A imortal “Taj Majal”, numa versão bem parecida com a de "África Brasil", de 1976 (em que Dadi e Nenê integravam o banda), pôs tudo mundo pra
sacolejar. Porém, antes foram chamadas ao palco, como já é de tradição nos
shows de Benjor, dezenas de moças da plateia para a execução de “Gostosa” (“Gostosa/ Ela é gostosa/ O problema é que
ela mora muito longe/ Bem que minha mãe avisou/ Bem que minha mãe avisou...”).

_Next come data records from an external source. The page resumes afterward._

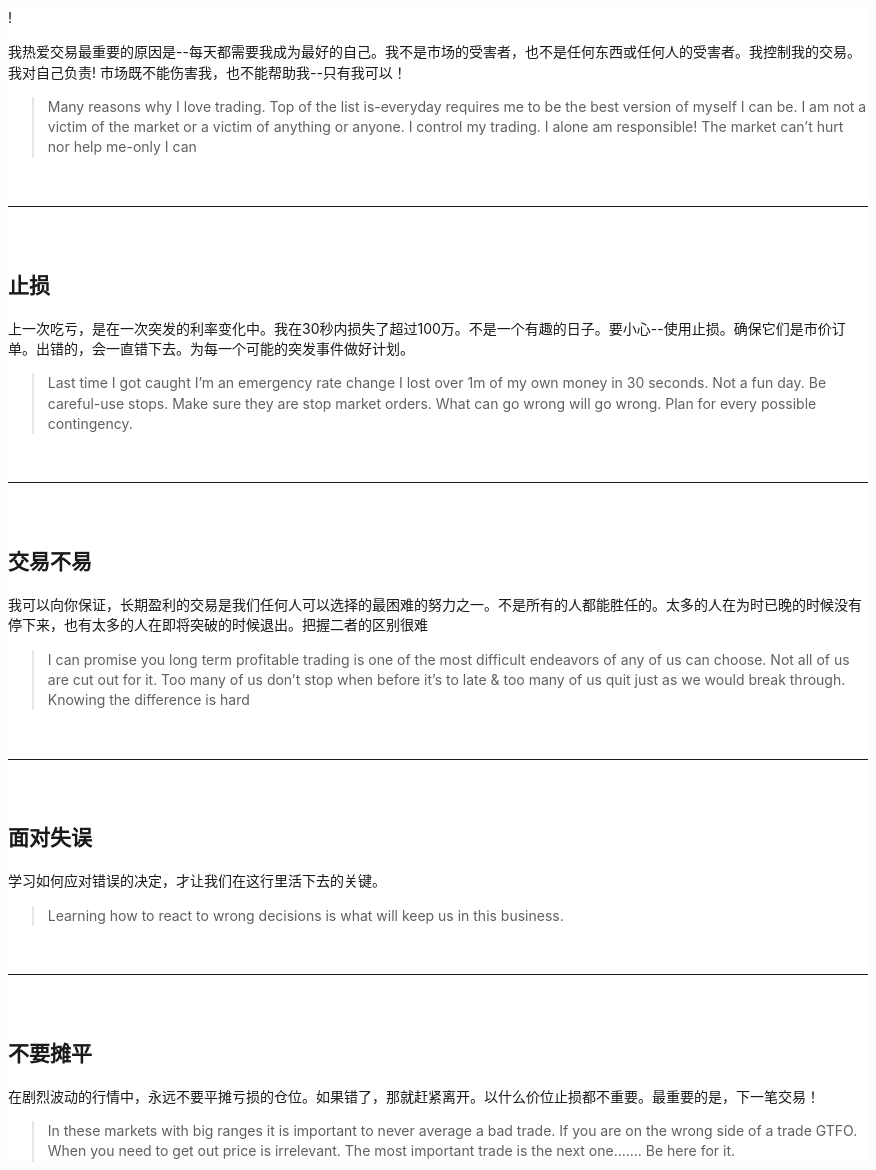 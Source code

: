 !<br/>

我热爱交易最重要的原因是--每天都需要我成为最好的自己。我不是市场的受害者，也不是任何东西或任何人的受害者。我控制我的交易。我对自己负责! 市场既不能伤害我，也不能帮助我--只有我可以！

>Many reasons why I love trading. Top of the list is-everyday requires me to be the best version of myself I can be. I am not a victim of the market or a victim of anything or anyone. I control my trading. I alone am responsible! The market can’t hurt nor help me-only I can

<br/>

---
<br/>

## 止损

上一次吃亏，是在一次突发的利率变化中。我在30秒内损失了超过100万。不是一个有趣的日子。要小心--使用止损。确保它们是市价订单。出错的，会一直错下去。为每一个可能的突发事件做好计划。
> Last time I got caught I’m an emergency rate change I lost over 1m of my own money in 30 seconds. Not a fun day. Be careful-use stops. Make sure they are stop market orders. What can go wrong will go wrong. Plan for every possible contingency.
<br/>

---
<br/>

## 交易不易


我可以向你保证，长期盈利的交易是我们任何人可以选择的最困难的努力之一。不是所有的人都能胜任的。太多的人在为时已晚的时候没有停下来，也有太多的人在即将突破的时候退出。把握二者的区别很难
>I can promise you long term profitable trading is one of the most difficult endeavors of any of us can choose. Not all of us are cut out for it. Too many of us don’t stop when before it’s to late & too many of us quit just as we would break through. Knowing the difference is hard


<br/>

---
<br/>

## 面对失误


学习如何应对错误的决定，才让我们在这行里活下去的关键。
>Learning how to react to wrong decisions is what will keep us in this business.


<br/>

---
<br/>

## 不要摊平


在剧烈波动的行情中，永远不要平摊亏损的仓位。如果错了，那就赶紧离开。以什么价位止损都不重要。最重要的是，下一笔交易！
>In these markets with big ranges it is important to never average a bad trade. If you are on the wrong side of a trade GTFO. When you need to get out price is irrelevant. The most important trade is the next one....... Be here for it.
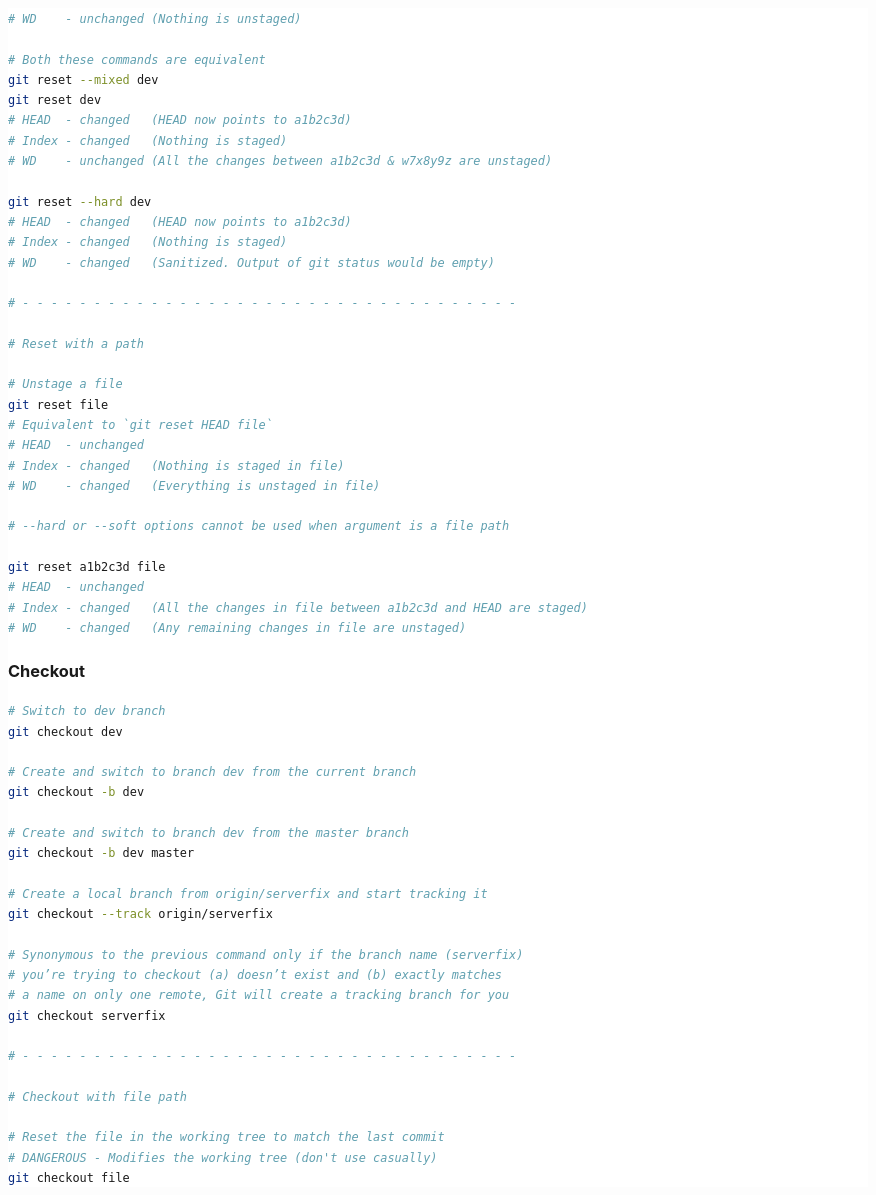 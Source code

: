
 ```bash
# WD    - unchanged (Nothing is unstaged)

# Both these commands are equivalent
git reset --mixed dev
git reset dev
# HEAD  - changed   (HEAD now points to a1b2c3d)
# Index - changed   (Nothing is staged)
# WD    - unchanged (All the changes between a1b2c3d & w7x8y9z are unstaged)

git reset --hard dev
# HEAD  - changed   (HEAD now points to a1b2c3d)
# Index - changed   (Nothing is staged)
# WD    - changed   (Sanitized. Output of git status would be empty)

# - - - - - - - - - - - - - - - - - - - - - - - - - - - - - - - - - - -

# Reset with a path

# Unstage a file
git reset file
# Equivalent to `git reset HEAD file`
# HEAD  - unchanged
# Index - changed   (Nothing is staged in file)
# WD    - changed   (Everything is unstaged in file)

# --hard or --soft options cannot be used when argument is a file path

git reset a1b2c3d file
# HEAD  - unchanged
# Index - changed   (All the changes in file between a1b2c3d and HEAD are staged)
# WD    - changed   (Any remaining changes in file are unstaged)
```


### Checkout

```bash
# Switch to dev branch
git checkout dev

# Create and switch to branch dev from the current branch
git checkout -b dev

# Create and switch to branch dev from the master branch
git checkout -b dev master

# Create a local branch from origin/serverfix and start tracking it
git checkout --track origin/serverfix

# Synonymous to the previous command only if the branch name (serverfix)
# you’re trying to checkout (a) doesn’t exist and (b) exactly matches
# a name on only one remote, Git will create a tracking branch for you
git checkout serverfix

# - - - - - - - - - - - - - - - - - - - - - - - - - - - - - - - - - - -

# Checkout with file path

# Reset the file in the working tree to match the last commit
# DANGEROUS - Modifies the working tree (don't use casually)
git checkout file
```

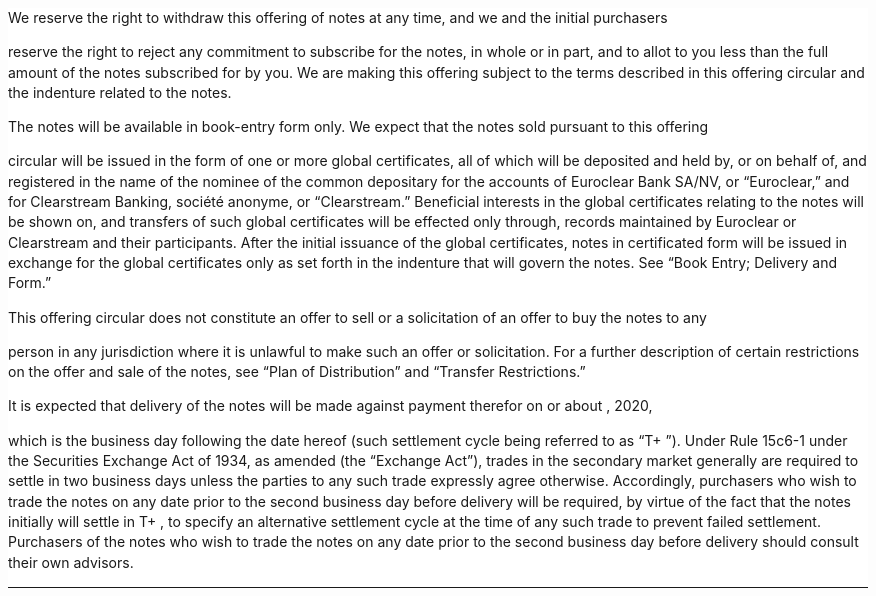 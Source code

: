 We reserve the right to withdraw this offering of notes at any time, and we and the initial purchasers

reserve the right to reject any commitment to subscribe for the notes, in whole or in part, and to allot to you less than
the full amount of the notes subscribed for by you. We are making this offering subject to the terms described in this
offering circular and the indenture related to the notes.

The notes will be available in book-entry form only. We expect that the notes sold pursuant to this offering

circular will be issued in the form of one or more global certificates, all of which will be deposited and held by, or
on behalf of, and registered in the name of the nominee of the common depositary for the accounts of Euroclear
Bank SA/NV, or “Euroclear,” and for Clearstream Banking, société anonyme, or “Clearstream.” Beneficial interests
in the global certificates relating to the notes will be shown on, and transfers of such global certificates will be
effected only through, records maintained by Euroclear or Clearstream and their participants. After the initial
issuance of the global certificates, notes in certificated form will be issued in exchange for the global certificates
only as set forth in the indenture that will govern the notes. See “Book Entry; Delivery and Form.”

This offering circular does not constitute an offer to sell or a solicitation of an offer to buy the notes to any

person in any jurisdiction where it is unlawful to make such an offer or solicitation. For a further description of
certain restrictions on the offer and sale of the notes, see “Plan of Distribution” and “Transfer Restrictions.”

It is expected that delivery of the notes will be made against payment therefor on or about      , 2020,

which is the        business day following the date hereof (such settlement cycle being referred to as “T+  ”).
Under Rule 15c6-1 under the Securities Exchange Act of 1934, as amended (the “Exchange Act”), trades in the
secondary market generally are required to settle in two business days unless the parties to any such trade expressly
agree otherwise. Accordingly, purchasers who wish to trade the notes on any date prior to the second business day
before delivery will be required, by virtue of the fact that the notes initially will settle in T+ , to specify an
alternative settlement cycle at the time of any such trade to prevent failed settlement. Purchasers of the notes who
wish to trade the notes on any date prior to the second business day before delivery should consult their own
advisors.


-----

Uma verdadeira bagunça divertida, que quase pôs o roadie à loucura de tanta mulher que subiu no palco. Mas tudo era
festa, pois o clima era de verdadeira comunhão e alegria em torno da música.
Energia total.
Como disse no início, foi daqueles shows que se sai com o corpo sacudido
e a alma lavada. Um privilégio rever este, que é um dos músicos mais originais
da música moderna. Um cara capaz de fundir com a maior naturalidade samba,
rock, baião, funk, jongo, reggae, xote, jazz e rodos os ritmos afro-latinos que
se possa imaginar. Sua música é a tradução do que, nos anos 70, o festival de
jazz de Montreux esperava da música contemporânea. 20 anos depois, pude, numa
ocasião tão especial, comprovar que ele continua sendo o maior performer do Brasil e que, sim, ele um “bandleader” e respeitado não só na sua
casa e por seus “amigos e camaradinhas”, mas todos que, como eu, o amam e o
admiram. E tem como não respeitar? Mais de 70 e mandando ver em duas horas de
show com todo aquele suingue e vivacidade? Não é pra qualquer um. Longa vida ao
Babulina. Salve, simpatia! Salve, Benjor!